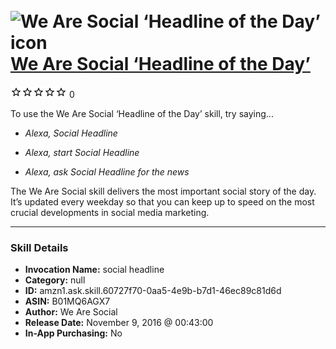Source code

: # &nbsp;<img src="skill_icon" alt="We Are Social ‘Headline of the Day’ icon" width="36"> [We Are Social ‘Headline of the Day’](http://alexa.amazon.com/#skills/amzn1.ask.skill.60727f70-0aa5-4e9b-b7d1-46ec89c81d6d)
![0 stars](../../images/ic_star_border_black_18dp_1x.png)![0 stars](../../images/ic_star_border_black_18dp_1x.png)![0 stars](../../images/ic_star_border_black_18dp_1x.png)![0 stars](../../images/ic_star_border_black_18dp_1x.png)![0 stars](../../images/ic_star_border_black_18dp_1x.png) 0

To use the We Are Social ‘Headline of the Day’ skill, try saying...

* *Alexa, Social Headline*

* *Alexa, start Social Headline*

* *Alexa, ask Social Headline for the news*

The We Are Social skill delivers the most important social story of the day. It’s updated every weekday so that you can keep up to speed on the most crucial developments in social media marketing.

***

### Skill Details

* **Invocation Name:** social headline
* **Category:** null
* **ID:** amzn1.ask.skill.60727f70-0aa5-4e9b-b7d1-46ec89c81d6d
* **ASIN:** B01MQ6AGX7
* **Author:** We Are Social
* **Release Date:** November 9, 2016 @ 00:43:00
* **In-App Purchasing:** No
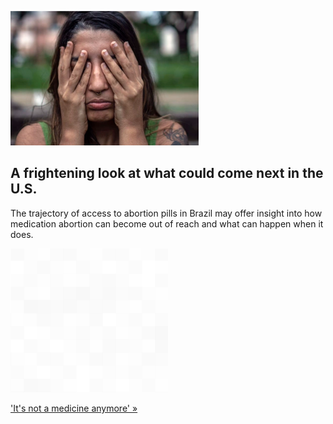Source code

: 
![A frightening look at what could come next in the U.S.](./20220629180949.png)
## A frightening look at what could come next in the U.S.

The trajectory of access to abortion pills in Brazil may offer insight into how medication abortion can become out of reach and what can happen when it does.

![pic](../square_bg.png)

['It's not a medicine anymore' »](https://www.yahoo.com/news/abortion-pills-were-banned-brazil-173848253.html)
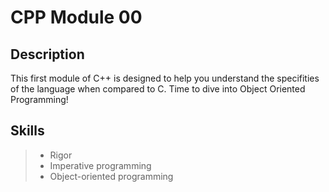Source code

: # CPP Module 00 

## Description
This first module of C++ is designed to help you understand the specifities of the language when compared to C. Time to dive into Object Oriented Programming!

## Skills
> * Rigor
> * Imperative programming
> * Object-oriented programming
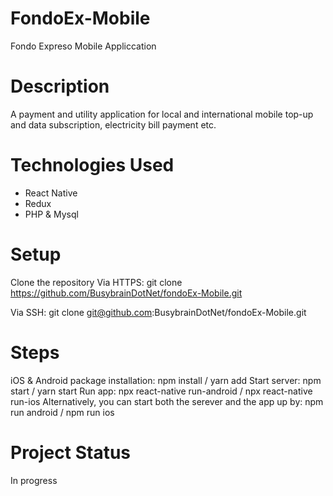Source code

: # FondoEx-Mobile
Fondo Expreso Mobile Appliccation

# Description
A payment and utility application for local and international mobile top-up and data subscription, electricity bill payment etc.

# Technologies Used
* React Native
* Redux
* PHP & Mysql

# Setup
Clone the repository
Via HTTPS: git clone https://github.com/BusybrainDotNet/fondoEx-Mobile.git

Via SSH: git clone git@github.com:BusybrainDotNet/fondoEx-Mobile.git

# Steps
iOS & Android package installation: npm install / yarn add
Start server: npm start / yarn start
Run app: npx react-native run-android / npx react-native run-ios
Alternatively, you can start both the serever and the app up by: npm run android / npm run ios

# Project Status
In progress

────────

> Exercise goal
What is needed is an exact output of the records above, with every picture left out.

> Result of the task
Source code

: # &nbsp;<img src="skill_icon" alt="We Are Social ‘Headline of the Day’ icon" width="36"> [We Are Social ‘Headline of the Day’](http://alexa.amazon.com/#skills/amzn1.ask.skill.60727f70-0aa5-4e9b-b7d1-46ec89c81d6d)
![0 stars](../../images/ic_star_border_black_18dp_1x.png)![0 stars](../../images/ic_star_border_black_18dp_1x.png)![0 stars](../../images/ic_star_border_black_18dp_1x.png)![0 stars](../../images/ic_star_border_black_18dp_1x.png)![0 stars](../../images/ic_star_border_black_18dp_1x.png) 0

To use the We Are Social ‘Headline of the Day’ skill, try saying...

* *Alexa, Social Headline*

* *Alexa, start Social Headline*

* *Alexa, ask Social Headline for the news*

The We Are Social skill delivers the most important social story of the day. It’s updated every weekday so that you can keep up to speed on the most crucial developments in social media marketing.

***

### Skill Details

* **Invocation Name:** social headline
* **Category:** null
* **ID:** amzn1.ask.skill.60727f70-0aa5-4e9b-b7d1-46ec89c81d6d
* **ASIN:** B01MQ6AGX7
* **Author:** We Are Social
* **Release Date:** November 9, 2016 @ 00:43:00
* **In-App Purchasing:** No
Source code

: 
![A frightening look at what could come next in the U.S.](./20220629180949.png)
## A frightening look at what could come next in the U.S.

The trajectory of access to abortion pills in Brazil may offer insight into how medication abortion can become out of reach and what can happen when it does.

![pic](../square_bg.png)

['It's not a medicine anymore' »](https://www.yahoo.com/news/abortion-pills-were-banned-brazil-173848253.html)
Source code

: # CPP Module 00 

## Description
This first module of C++ is designed to help you understand the specifities of the language when compared to C. Time to dive into Object Oriented Programming!

## Skills
> * Rigor
> * Imperative programming
> * Object-oriented programming
Source code

: # FondoEx-Mobile
Fondo Expreso Mobile Appliccation

# Description
A payment and utility application for local and international mobile top-up and data subscription, electricity bill payment etc.

# Technologies Used
* React Native
* Redux
* PHP & Mysql

# Setup
Clone the repository
Via HTTPS: git clone https://github.com/BusybrainDotNet/fondoEx-Mobile.git

Via SSH: git clone git@github.com:BusybrainDotNet/fondoEx-Mobile.git

# Steps
iOS & Android package installation: npm install / yarn add
Start server: npm start / yarn start
Run app: npx react-native run-android / npx react-native run-ios
Alternatively, you can start both the serever and the app up by: npm run android / npm run ios

# Project Status
In progress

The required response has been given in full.